Records for this exercise ▸
....
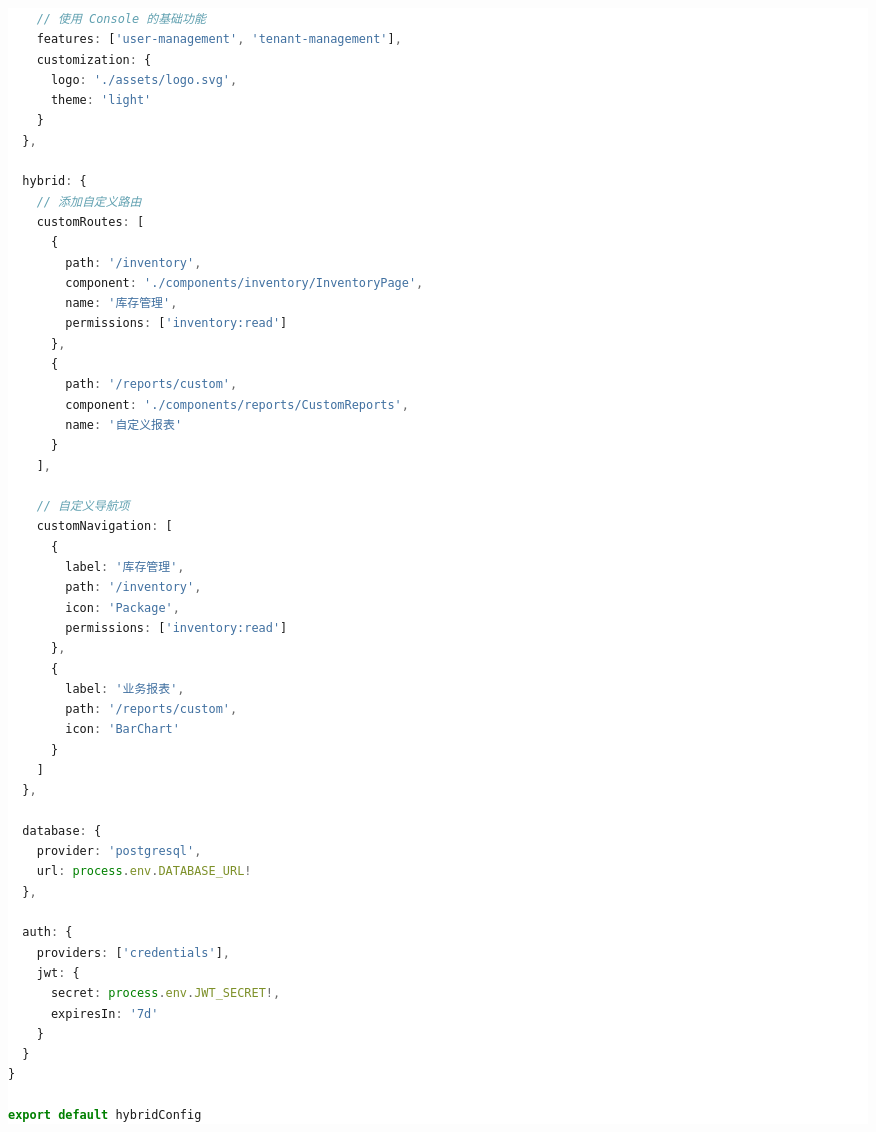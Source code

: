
 ```typescript
    // 使用 Console 的基础功能
    features: ['user-management', 'tenant-management'],
    customization: {
      logo: './assets/logo.svg',
      theme: 'light'
    }
  },
  
  hybrid: {
    // 添加自定义路由
    customRoutes: [
      {
        path: '/inventory',
        component: './components/inventory/InventoryPage',
        name: '库存管理',
        permissions: ['inventory:read']
      },
      {
        path: '/reports/custom',
        component: './components/reports/CustomReports',
        name: '自定义报表'
      }
    ],
    
    // 自定义导航项
    customNavigation: [
      {
        label: '库存管理',
        path: '/inventory',
        icon: 'Package',
        permissions: ['inventory:read']
      },
      {
        label: '业务报表',
        path: '/reports/custom',
        icon: 'BarChart'
      }
    ]
  },
  
  database: {
    provider: 'postgresql',
    url: process.env.DATABASE_URL!
  },
  
  auth: {
    providers: ['credentials'],
    jwt: {
      secret: process.env.JWT_SECRET!,
      expiresIn: '7d'
    }
  }
}

export default hybridConfig
```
....
Task goal ▸ Count up the lines in the preceding data that include the word "component"; respond with the number only.

Exercise output ▸ 2